This little footnote raises an often-asked, often-answered (in many differing ways) question:
the Cretaceous-Paleogene boundary, assumed 65 million years ago when some catastrophic event killed off all the dinosaurs (but apparently not the sparrows and ducks)
OK, so in my eyes the question is: what difference between sparrows and stegosauri won the sparrows a place in modern history, but the “roof-lizard” not?
Comments
For just one, consider body weight:
Weight of sparrow: 20-30g
Weight of Stegosaurus: 3000-5000Kg
That is over five orders of magnitude difference in body weight with a corresponding difference in the amount of food one has to find.
As an aside: what is the young earth creationist explaination for the disapearance of stegosauri and their many dinosaur cousins (but not sparrows) given a much shorter time frame for it to happen in?
I'll see if I can find an answer for you, but I'm guessing at this point that the... um... canonical one will hinge on the stegs not being so good at swimming during a really big flood & the spoggies being significantly better at rebuilding their population (breeding young and rapidly) after a year or so of hanging around on a big wooden boat with a handful of people and lots of other animals.
I'll post again if I see any real answer which is noticeably different to that.
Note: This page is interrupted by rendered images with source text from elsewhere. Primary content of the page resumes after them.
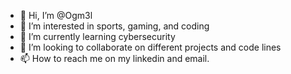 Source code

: - 👋 Hi, I’m @Ogm3l
- 👀 I’m interested in sports, gaming, and coding 
- 🌱 I’m currently learning cybersecurity 
- 💞️ I’m looking to collaborate on different projects and code lines 
- 📫 How to reach me on my linkedin and email.

<!---
Ogm3l/Ogm3l is a ✨ special ✨ repository because its `README.md` (this file) appears on your GitHub profile.
You can click the Preview link to take a look at your changes.
--->
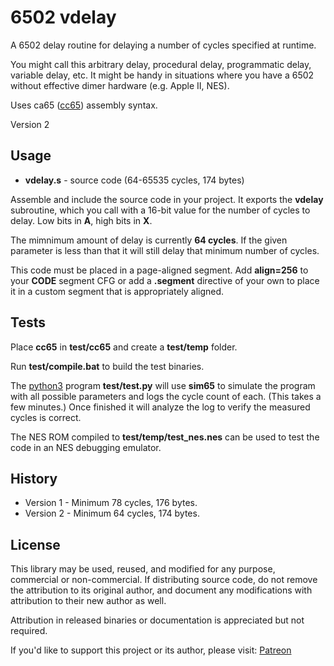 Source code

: # 6502 vdelay

A 6502 delay routine for delaying a number of cycles specified at runtime.

You might call this arbitrary delay, procedural delay, programmatic delay,
 variable delay, etc. It might be handy in situations where you have a 6502
 without effective dimer hardware (e.g. Apple II, NES).

Uses ca65 ([cc65](https://cc65.github.io/)) assembly syntax.

Version 2

## Usage

* **vdelay.s** - source code (64-65535 cycles, 174 bytes)

Assemble and include the source code in your project. It exports the **vdelay**
subroutine, which you call with a 16-bit value for the number of cycles to
delay. Low bits in **A**, high bits in **X**.

The mimnimum amount of delay is currently **64 cycles**. If the given parameter
is less than that it will still delay that minimum number of cycles.

This code must be placed in a page-aligned segment. Add **align=256** to your
**CODE** segment CFG or add a **.segment** directive of your own to place it in
a custom segment that is appropriately aligned.

## Tests

Place **cc65** in **test/cc65** and create a **test/temp** folder.

Run **test/compile.bat** to build the test binaries.

The [python3](https://www.python.org/) program **test/test.py** will use **sim65** to simulate the program
 with all possible parameters and logs the cycle count of each.
 (This takes a few minutes.)
 Once finished it will analyze the log to verify the measured cycles is correct.

The NES ROM compiled to **test/temp/test_nes.nes** can be used to test the code
 in an NES debugging emulator. 

## History

* Version 1 - Minimum 78 cycles, 176 bytes.
* Version 2 - Minimum 64 cycles, 174 bytes.

## License

This library may be used, reused, and modified for any purpose, commercial or non-commercial.
 If distributing source code, do not remove the attribution to its original author,
 and document any modifications with attribution to their new author as well.

Attribution in released binaries or documentation is appreciated but not required.

If you'd like to support this project or its author, please visit:
 [Patreon](https://www.patreon.com/rainwarrior)

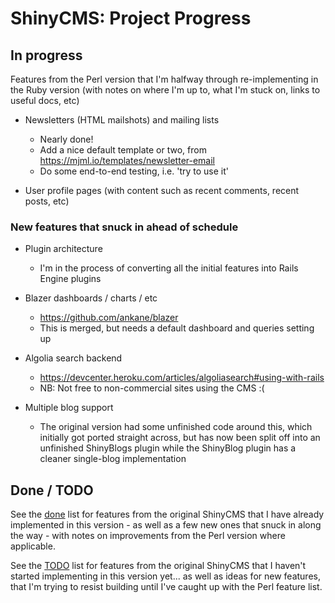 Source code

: # ShinyCMS: Project Progress

## In progress

Features from the Perl version that I'm halfway through re-implementing in the Ruby version
(with notes on where I'm up to, what I'm stuck on, links to useful docs, etc)

* Newsletters (HTML mailshots) and mailing lists
  * Nearly done!
  * Add a nice default template or two, from https://mjml.io/templates/newsletter-email
  * Do some end-to-end testing, i.e. 'try to use it'

* User profile pages (with content such as recent comments, recent posts, etc)

### New features that snuck in ahead of schedule

* Plugin architecture
  * I'm in the process of converting all the initial features into Rails Engine plugins

* Blazer dashboards / charts / etc
  * https://github.com/ankane/blazer
  * This is merged, but needs a default dashboard and queries setting up

* Algolia search backend
	* https://devcenter.heroku.com/articles/algoliasearch#using-with-rails
  * NB: Not free to non-commercial sites using the CMS :(

* Multiple blog support
  * The original version had some unfinished code around this, which initially got ported straight across, but has now been split off into an unfinished ShinyBlogs plugin while the ShinyBlog plugin has a cleaner single-blog implementation


## Done / TODO

See the [done](done.md) list for features from the original ShinyCMS that I have already implemented
in this version - as well as a few new ones that snuck in along the way - with notes on improvements
from the Perl version where applicable.

See the [TODO](TODO.md) list for features from the original ShinyCMS that I haven't started implementing
in this version yet... as well as ideas for new features, that I'm trying to resist building until I've
caught up with the Perl feature list.
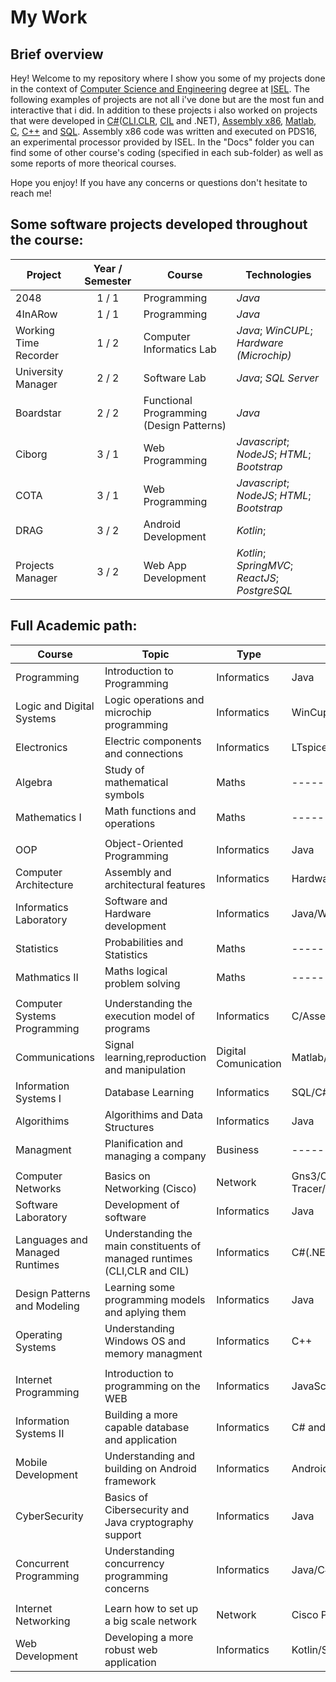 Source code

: # My Work

## Brief overview
Hey! Welcome to my repository where I show you some of my projects done in the context of [Computer Science and Engineering](https://isel.pt/cursos/licenciaturas/engenharia-informatica-e-de-computadores) degree at [ISEL](https://isel.pt/). The following examples of projects are not all i've done but are the most fun and interactive that i did. In addition to these projects i also worked on projects that were developed in [C#](https://docs.microsoft.com/en-us/dotnet/csharp/getting-started/)([CLI](https://en.wikipedia.org/wiki/Common_Language_Infrastructure),[CLR](https://en.wikipedia.org/wiki/Common_Language_Runtime), [CIL](https://en.wikipedia.org/wiki/Common_Intermediate_Language) and .NET), [Assembly x86](https://en.wikipedia.org/wiki/X86_assembly_language), [Matlab](https://www.mathworks.com/products/matlab.html), [C](https://en.wikipedia.org/wiki/C_(programming_language)), [C++](https://en.wikipedia.org/wiki/C%2B%2B) and [SQL](https://en.wikipedia.org/wiki/SQL). Assembly x86 code was written and executed on PDS16, an experimental processor provided by ISEL.
In the "Docs" folder you can find some of other course's coding (specified in each sub-folder) as well as some reports of more theorical courses.

Hope you enjoy! If you have any concerns or questions don't hesitate to reach me!

## Some software projects developed throughout the course:

| Project        | Year  / Semester        | Course  | Technologies
| -------------  |:-------------:|-------------|------------|
| 2048      	| 1 / 1| Programming | _Java_ |
| 4InARow      	| 1 / 1| Programming | _Java_ |
| Working Time Recorder | 1 / 2| Computer Informatics Lab | _Java_; _WinCUPL_; _Hardware (Microchip)_ |
| University Manager | 2 / 2 | Software Lab | _Java_; _SQL Server_ |
| Boardstar 	| 2 / 2| Functional Programming (Design Patterns) | _Java_ |
| Ciborg| 3 / 1 | Web Programming | _Javascript_; _NodeJS_; _HTML_; _Bootstrap_ |
| COTA 	| 3 / 1| Web Programming | _Javascript_; _NodeJS_; _HTML_; _Bootstrap_ |
| DRAG | 3 / 2 | Android Development | _Kotlin_;  |
| Projects Manager | 3 / 2 | Web App Development | _Kotlin_; _SpringMVC_; _ReactJS_; _PostgreSQL_  |




## Full Academic path:

| Course | Topic | Type | Technologies | Year/Semester |
|--------|-------|------|--------------|---------------|
| Programming       | Introduction to Programming      | Informatics     |  Java            |  1/1             |
| Logic and Digital Systems       | Logic operations and microchip programming       | Informatics     | WinCupl             |  1/1             |
| Electronics       | Electric components and connections      |  Informatics    |   LTspice/Laboratory   |  1/1             |
| Algebra      | Study of mathematical symbols      | Maths     | --------- |     1/1          |
| Mathematics I      |  Math functions and operations     | Maths      |  ---------   |       1/1        |
| | | | | |
| OOP    |  Object-Oriented Programming     | Informatics     | Java              |  1/2             |
| Computer Architecture     | Assembly and architectural features       |  Informatics    |   Hardware/Assembly           | 1/2              |
| Informatics Laboratory     | Software and Hardware development      | Informatics     |  Java/WinCupl/Hardware            |  1/2             |
| Statistics       | Probabilities and Statistics       | Maths      | ---------    | 1/2              |
| Mathmatics II       |  Maths logical problem solving      | Maths     | --------  | 1/2              |
| | | | | |
| Computer Systems Programming      | Understanding the execution model of programs      | Informatics      | C/Assembly x86             | 2/1              |
| Communications       | Signal learning,reproduction and manipulation     | Digital Comunication     |  Matlab/Laboratory            | 2/1               |
| Information Systems I|Database Learning|Informatics|SQL/C#|2/1|
| Algorithims | Algorithims and Data Structures | Informatics | Java | 2/1 |
| Managment | Planification and managing a company  | Business |--------- | 2/1 |
| | | | | |
| Computer Networks | Basics on Networking (Cisco) | Network | Gns3/Cisco Packet Tracer/Wireshark | 2/2 |
| Software Laboratory| Development of software  | Informatics | Java | 2/2 |
| Languages and Managed Runtimes |Understanding the main constituents of managed runtimes (CLI,CLR and CIL) | Informatics | C#(.NET) | 2/2 |
|Design Patterns and Modeling | Learning some programming models and aplying them | Informatics | Java | 2/2 |
| Operating Systems | Understanding Windows OS and memory managment| Informatics| C++| 2/2|
| | | | | |
| Internet Programming | Introduction to programming on the WEB | Informatics | JavaScript/NodeJs/HTML/CSS |3/1 |
| Information Systems II | Building a more capable database and application | Informatics | C# and SQL | 3/1  |
| Mobile Development | Understanding and building on Android framework | Informatics | Android/Kotlin | 3/1 |
| CyberSecurity | Basics of Cibersecurity and Java cryptography support | Informatics | Java | 3/1 |
| Concurrent Programming | Understanding concurrency programming concerns | Informatics | Java/C# | 3/1 |
| | | | | |
| Internet Networking | Learn how to set up a big scale network| Network | Cisco Packet Tracer/Gns3 | 3/2 |
| Web Development | Developing a more robust web application | Informatics  | Kotlin/Spring JavaScript/React | 3/2 |











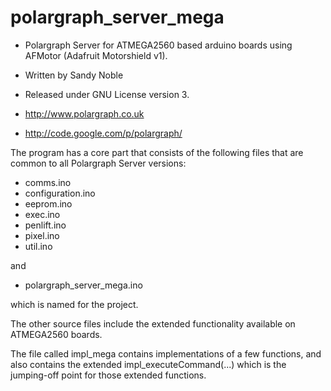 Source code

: polargraph_server_mega
======================

* Polargraph Server for ATMEGA2560 based arduino boards using AFMotor (Adafruit Motorshield v1).

* Written by Sandy Noble
* Released under GNU License version 3.
* http://www.polargraph.co.uk
* http://code.google.com/p/polargraph/

The program has a core part that consists of the following files that are common to all Polargraph Server versions:

- comms.ino
- configuration.ino
- eeprom.ino
- exec.ino
- penlift.ino
- pixel.ino
- util.ino

and 
- polargraph_server_mega.ino

which is named for the project.

The other source files include the extended functionality available on ATMEGA2560 boards.

The file called impl_mega contains implementations of a few functions, and also
contains the extended impl_executeCommand(...) which is the jumping-off point for those 
extended functions.



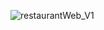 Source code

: 


![restaurantWeb_V1](https://github.com/user-attachments/assets/88444deb-0cf6-4f97-80ab-911bc4ccb870)


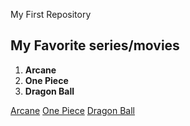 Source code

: My First Repository

## My Favorite series/movies
1. **Arcane**
2. **One Piece**
3. **Dragon Ball**

[Arcane](https://www.Netflix.com)
[One Piece](https://www.Netflix.com)
[Dragon Ball](https://www.Netflix.com)
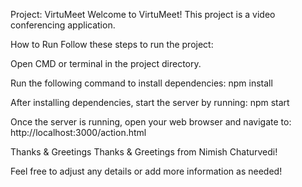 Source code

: Project: VirtuMeet
Welcome to VirtuMeet! This project is a video conferencing application.

How to Run
Follow these steps to run the project:

Open CMD or terminal in the project directory.

Run the following command to install dependencies: npm install

After installing dependencies, start the server by running: npm start

Once the server is running, open your web browser and navigate to: http://localhost:3000/action.html

Thanks & Greetings
Thanks & Greetings from Nimish Chaturvedi!

Feel free to adjust any details or add more information as needed!
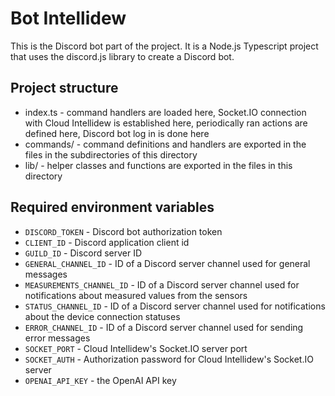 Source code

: # Bot Intellidew

This is the Discord bot part of the project. It is a Node.js Typescript project that uses the discord.js library to create a Discord bot.

## Project structure

+ index.ts - command handlers are loaded here, Socket.IO connection with Cloud Intellidew is established here, periodically ran actions are defined here, Discord bot log in is done here
+ commands/ - command definitions and handlers are exported in the files in the subdirectories of this directory
+ lib/ - helper classes and functions are exported in the files in this directory

## Required environment variables

+ `DISCORD_TOKEN` - Discord bot authorization token
+ `CLIENT_ID` - Discord application client id
+ `GUILD_ID` - Discord server ID
+ `GENERAL_CHANNEL_ID` - ID of a Discord server channel used for general messages
+ `MEASUREMENTS_CHANNEL_ID` - ID of a Discord server channel used for notifications about measured values from the sensors
+ `STATUS_CHANNEL_ID` - ID of a Discord server channel used for notifications about the device connection statuses
+ `ERROR_CHANNEL_ID` - ID of a Discord server channel used for sending error messages
+ `SOCKET_PORT` - Cloud Intellidew's Socket.IO server port
+ `SOCKET_AUTH` - Authorization password for Cloud Intellidew's Socket.IO server
+ `OPENAI_API_KEY` - the OpenAI API key

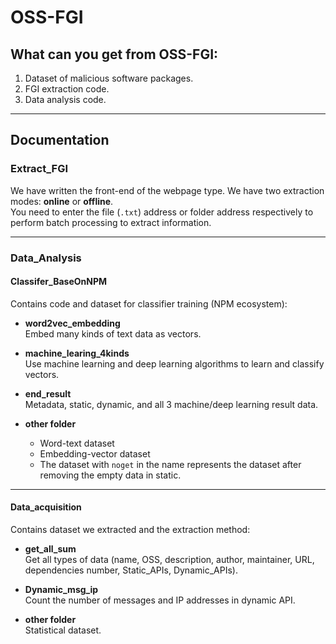 # OSS-FGI

## What can you get from OSS-FGI:

1. Dataset of malicious software packages.  
2. FGI extraction code.  
3. Data analysis code.  

---

## Documentation

### Extract_FGI

We have written the front-end of the webpage type. We have two extraction modes: **online** or **offline**.  
You need to enter the file (`.txt`) address or folder address respectively to perform batch processing to extract information.

---

### Data_Analysis

#### Classifer_BaseOnNPM

Contains code and dataset for classifier training (NPM ecosystem):

- **word2vec_embedding**  
  Embed many kinds of text data as vectors.

- **machine_learing_4kinds**  
  Use machine learning and deep learning algorithms to learn and classify vectors.

- **end_result**  
  Metadata, static, dynamic, and all 3 machine/deep learning result data.

- **other folder**  
  - Word-text dataset  
  - Embedding-vector dataset  
  - The dataset with `noget` in the name represents the dataset after removing the empty data in static.

---

#### Data_acquisition

Contains dataset we extracted and the extraction method:

- **get_all_sum**  
  Get all types of data (name, OSS, description, author, maintainer, URL, dependencies number, Static_APIs, Dynamic_APIs).

- **Dynamic_msg_ip**  
  Count the number of messages and IP addresses in dynamic API.

- **other folder**  
  Statistical dataset.
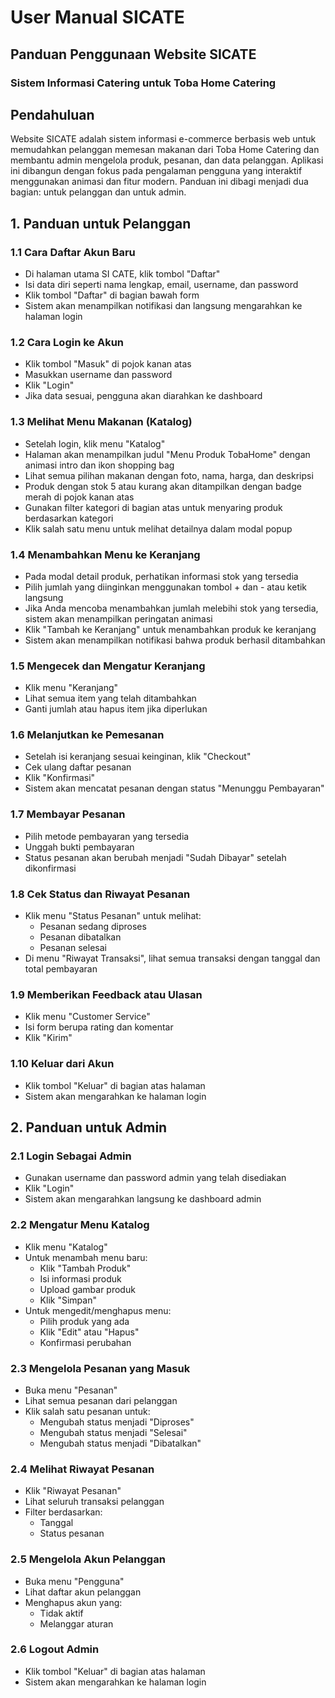 # User Manual SICATE

## Panduan Penggunaan Website SICATE
### Sistem Informasi Catering untuk Toba Home Catering

## Pendahuluan
Website SICATE adalah sistem informasi e-commerce berbasis web untuk memudahkan pelanggan memesan makanan dari Toba Home Catering dan membantu admin mengelola produk, pesanan, dan data pelanggan. Aplikasi ini dibangun dengan fokus pada pengalaman pengguna yang interaktif menggunakan animasi dan fitur modern. Panduan ini dibagi menjadi dua bagian: untuk pelanggan dan untuk admin.

## 1. Panduan untuk Pelanggan

### 1.1 Cara Daftar Akun Baru
- Di halaman utama SI CATE, klik tombol "Daftar"
- Isi data diri seperti nama lengkap, email, username, dan password
- Klik tombol "Daftar" di bagian bawah form
- Sistem akan menampilkan notifikasi dan langsung mengarahkan ke halaman login

### 1.2 Cara Login ke Akun
- Klik tombol "Masuk" di pojok kanan atas
- Masukkan username dan password
- Klik "Login"
- Jika data sesuai, pengguna akan diarahkan ke dashboard

### 1.3 Melihat Menu Makanan (Katalog)
- Setelah login, klik menu "Katalog"
- Halaman akan menampilkan judul "Menu Produk TobaHome" dengan animasi intro dan ikon shopping bag
- Lihat semua pilihan makanan dengan foto, nama, harga, dan deskripsi
- Produk dengan stok 5 atau kurang akan ditampilkan dengan badge merah di pojok kanan atas
- Gunakan filter kategori di bagian atas untuk menyaring produk berdasarkan kategori
- Klik salah satu menu untuk melihat detailnya dalam modal popup

### 1.4 Menambahkan Menu ke Keranjang
- Pada modal detail produk, perhatikan informasi stok yang tersedia
- Pilih jumlah yang diinginkan menggunakan tombol + dan - atau ketik langsung
- Jika Anda mencoba menambahkan jumlah melebihi stok yang tersedia, sistem akan menampilkan peringatan animasi
- Klik "Tambah ke Keranjang" untuk menambahkan produk ke keranjang
- Sistem akan menampilkan notifikasi bahwa produk berhasil ditambahkan

### 1.5 Mengecek dan Mengatur Keranjang
- Klik menu "Keranjang"
- Lihat semua item yang telah ditambahkan
- Ganti jumlah atau hapus item jika diperlukan

### 1.6 Melanjutkan ke Pemesanan
- Setelah isi keranjang sesuai keinginan, klik "Checkout"
- Cek ulang daftar pesanan
- Klik "Konfirmasi"
- Sistem akan mencatat pesanan dengan status "Menunggu Pembayaran"

### 1.7 Membayar Pesanan
- Pilih metode pembayaran yang tersedia
- Unggah bukti pembayaran
- Status pesanan akan berubah menjadi "Sudah Dibayar" setelah dikonfirmasi

### 1.8 Cek Status dan Riwayat Pesanan
- Klik menu "Status Pesanan" untuk melihat:
  - Pesanan sedang diproses
  - Pesanan dibatalkan
  - Pesanan selesai
- Di menu "Riwayat Transaksi", lihat semua transaksi dengan tanggal dan total pembayaran

### 1.9 Memberikan Feedback atau Ulasan
- Klik menu "Customer Service"
- Isi form berupa rating dan komentar
- Klik "Kirim"

### 1.10 Keluar dari Akun
- Klik tombol "Keluar" di bagian atas halaman
- Sistem akan mengarahkan ke halaman login

## 2. Panduan untuk Admin

### 2.1 Login Sebagai Admin
- Gunakan username dan password admin yang telah disediakan
- Klik "Login"
- Sistem akan mengarahkan langsung ke dashboard admin

### 2.2 Mengatur Menu Katalog
- Klik menu "Katalog"
- Untuk menambah menu baru:
  - Klik "Tambah Produk"
  - Isi informasi produk
  - Upload gambar produk
  - Klik "Simpan"
- Untuk mengedit/menghapus menu:
  - Pilih produk yang ada
  - Klik "Edit" atau "Hapus"
  - Konfirmasi perubahan

### 2.3 Mengelola Pesanan yang Masuk
- Buka menu "Pesanan"
- Lihat semua pesanan dari pelanggan
- Klik salah satu pesanan untuk:
  - Mengubah status menjadi "Diproses"
  - Mengubah status menjadi "Selesai"
  - Mengubah status menjadi "Dibatalkan"

### 2.4 Melihat Riwayat Pesanan
- Klik "Riwayat Pesanan"
- Lihat seluruh transaksi pelanggan
- Filter berdasarkan:
  - Tanggal
  - Status pesanan

### 2.5 Mengelola Akun Pelanggan
- Buka menu "Pengguna"
- Lihat daftar akun pelanggan
- Menghapus akun yang:
  - Tidak aktif
  - Melanggar aturan

### 2.6 Logout Admin
- Klik tombol "Keluar" di bagian atas halaman
- Sistem akan mengarahkan ke halaman login
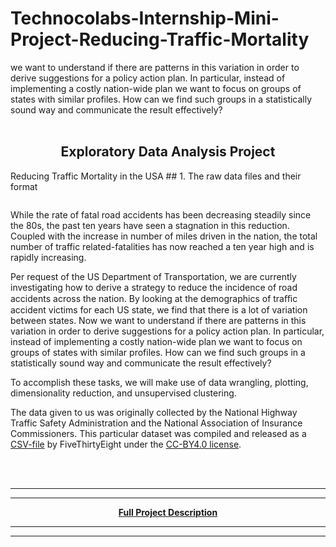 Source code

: # Technocolabs-Internship-Mini-Project-Reducing-Traffic-Mortality
we want to understand if there are patterns in this variation in order to derive suggestions for a policy action plan. In particular, instead of implementing a costly nation-wide plan we want to focus on groups of states with similar profiles. How can we find such groups in a statistically sound way and communicate the result effectively?
<br><br>
 <center> <h2> Exploratory Data Analysis Project</h2> </center>
Reducing Traffic Mortality in the USA
## 1. The raw data files and their format
<p><img src="https://s3.amazonaws.com/assets.datacamp.com/production/project_462/img/car-accident.jpg" alt=""></p>
<p>While the rate of fatal road accidents has been decreasing steadily since the 80s, the past ten years have seen a stagnation in this reduction. Coupled with the increase in number of miles driven in the nation, the total number of traffic related-fatalities has now reached a ten year high and is rapidly increasing.</p>
<p>Per request of the US Department of Transportation, we are currently investigating how to derive a strategy to reduce the incidence of road accidents across the nation. By looking at the demographics of traﬃc accident victims for each US state, we find that there is a lot of variation between states. Now we want to understand if there are patterns in this variation in order to derive suggestions for a policy action plan. In particular, instead of implementing a costly nation-wide plan we want to focus on groups of  states with similar profiles. How can we find such groups in a statistically sound way and communicate the result effectively?</p>
<p>To accomplish these tasks, we will make use of data wrangling, plotting, dimensionality reduction, and unsupervised clustering.</p>
<p>The data given to us was originally collected by the National Highway Traffic Safety Administration and the National Association of Insurance Commissioners. This particular dataset was compiled and released as a <a href="https://github.com/fivethirtyeight/data/tree/master/bad-drivers">CSV-file</a> by FiveThirtyEight under the <a href="https://github.com/ﬁvethirtyeight/data">CC-BY4.0 license</a>.</p><br><br>
<hr>
<hr><center>
<strong> <a href="https://technocollabs.gitbook.io/mini-project-internship-08/#4.-quantify-the-association-of-features-and-accidents"> Full Project Description </a> </strong></center>
<hr>
<hr>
Every so often, a genuine jaw-dropper point pops up; not frequently, but they're well worth cruising for.
Is there any creationist expaination for the absense of stegosauri in cave paintings BTW?
"No Thag, don't draw that stupid stegosaurus, the bison is much more interesting"
WRT survivability, I read the differences as relating more to the particular circumstances surrounding the species so compared.
A sparrow wouldn't have the endurance to survive such an event well, since however it happened (several theories are raised, all with similar outcomes) it would eliminate Mr Spoggy's food at least as thoroughly as Mr Stego's.